3. CSG/CRDS planning: Once resident in Cyprus and covered by Cyprus social security, you should not be subject to CSG/CRDS on investment income. Claim refunds for any incorrectly levied charges (based on de Ruyter ECJ ruling).

4. French property: If you retain French property, rental income remains taxable in France. French prelevement sociaux (17.2%) on real estate income may no longer apply to EU residents under evolving jurisprudence.

5. Bank account maintenance: You can keep French bank accounts. Under EU/SEPA, they function normally from Cyprus. Banks must update your tax residency status. Automatic exchange of information (CRS) applies.

6. Notification requirements: Inform the Service des impots des particuliers of your departure. File a final French return (declaration de revenus) for the year of departure. Include your new Cyprus address and TIN.

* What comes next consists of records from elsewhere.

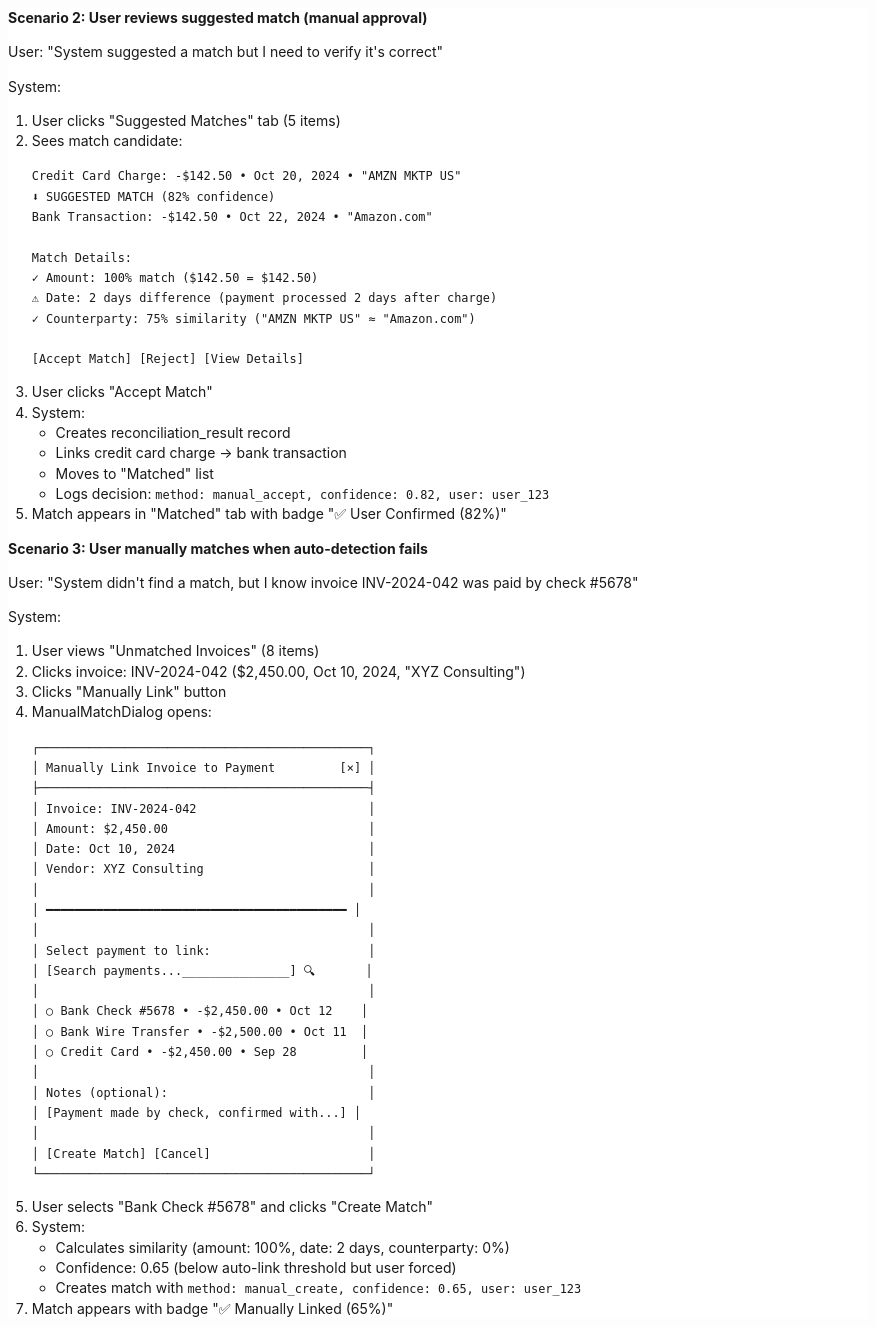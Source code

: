 **Scenario 2: User reviews suggested match (manual approval)**

User: "System suggested a match but I need to verify it's correct"

System:
1. User clicks "Suggested Matches" tab (5 items)
2. Sees match candidate:
   ```
   Credit Card Charge: -$142.50 • Oct 20, 2024 • "AMZN MKTP US"
   ⬇️ SUGGESTED MATCH (82% confidence)
   Bank Transaction: -$142.50 • Oct 22, 2024 • "Amazon.com"

   Match Details:
   ✓ Amount: 100% match ($142.50 = $142.50)
   ⚠️ Date: 2 days difference (payment processed 2 days after charge)
   ✓ Counterparty: 75% similarity ("AMZN MKTP US" ≈ "Amazon.com")

   [Accept Match] [Reject] [View Details]
   ```
3. User clicks "Accept Match"
4. System:
   - Creates reconciliation_result record
   - Links credit card charge → bank transaction
   - Moves to "Matched" list
   - Logs decision: `method: manual_accept, confidence: 0.82, user: user_123`
5. Match appears in "Matched" tab with badge "✅ User Confirmed (82%)"

**Scenario 3: User manually matches when auto-detection fails**

User: "System didn't find a match, but I know invoice INV-2024-042 was paid by check #5678"

System:
1. User views "Unmatched Invoices" (8 items)
2. Clicks invoice: INV-2024-042 ($2,450.00, Oct 10, 2024, "XYZ Consulting")
3. Clicks "Manually Link" button
4. ManualMatchDialog opens:
   ```
   ┌──────────────────────────────────────────────┐
   │ Manually Link Invoice to Payment         [×] │
   ├──────────────────────────────────────────────┤
   │ Invoice: INV-2024-042                        │
   │ Amount: $2,450.00                            │
   │ Date: Oct 10, 2024                           │
   │ Vendor: XYZ Consulting                       │
   │                                              │
   │ ━━━━━━━━━━━━━━━━━━━━━━━━━━━━━━━━━━━━━━━━━━ │
   │                                              │
   │ Select payment to link:                      │
   │ [Search payments..._______________] 🔍       │
   │                                              │
   │ ○ Bank Check #5678 • -$2,450.00 • Oct 12    │
   │ ○ Bank Wire Transfer • -$2,500.00 • Oct 11  │
   │ ○ Credit Card • -$2,450.00 • Sep 28         │
   │                                              │
   │ Notes (optional):                            │
   │ [Payment made by check, confirmed with...] │
   │                                              │
   │ [Create Match] [Cancel]                      │
   └──────────────────────────────────────────────┘
   ```
5. User selects "Bank Check #5678" and clicks "Create Match"
6. System:
   - Calculates similarity (amount: 100%, date: 2 days, counterparty: 0%)
   - Confidence: 0.65 (below auto-link threshold but user forced)
   - Creates match with `method: manual_create, confidence: 0.65, user: user_123`
7. Match appears with badge "✅ Manually Linked (65%)"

Frequently Asked Questions

Is the French exit tax avoidable?+
The exit tax is automatically deferred for EU moves. It is forgiven after 2 years (holdings under EUR 2.57M) or 5 years (above). You must maintain the shareholding during this period and file annual declarations. The social charges portion (17.2%) may be immediately due.
Do I still pay CSG/CRDS after moving to Cyprus?+
No, for most investment income. The ECJ ruled that EU residents covered by another member state social security system cannot be charged CSG/CRDS on investment income. However, French real estate income may still be subject to prelevement sociaux. The situation is evolving.
How are French dividends taxed when living in Cyprus?+
French dividends to Cyprus individuals are subject to 15% French withholding (or 10% for 10%+ holdings). In Cyprus, dividends are exempt from income tax under Non-Dom (2.65% GHS only). EU Parent-Subsidiary Directive can reduce withholding to 0% for qualifying corporate holdings.
Can I maintain my assurance vie from Cyprus?+
Yes. French assurance vie contracts continue regardless of your residence. However, withdrawals may trigger French taxation depending on the product and timing. The treaty allocation rules determine whether France or Cyprus has taxing rights.
Will France challenge my move to Cyprus?+
France actively investigates emigrations of high-net-worth individuals. To avoid challenges: move your entire family, sell or rent out your French home, transfer business operations, update all administrative registrations, and file your departure declaration properly.
How does the Cyprus-France treaty compare to newer treaties?+
The 1981 treaty has higher withholding rates than newer Cyprus treaties (e.g., 10-15% on dividends vs 0% with the UK). However, EU directives effectively reduce most withholding to 0% for corporate structures. The treaty remains adequate for most practical purposes.

Sources and References

Treaty text: Cyprus Ministry of Finance, France tax authority publications, IBFD Tax Research Platform, PwC Worldwide Tax Summaries. Treaty provisions are summarized for general guidance. Consult a qualified tax advisor for your specific situation. Last verified: 2026-03-30.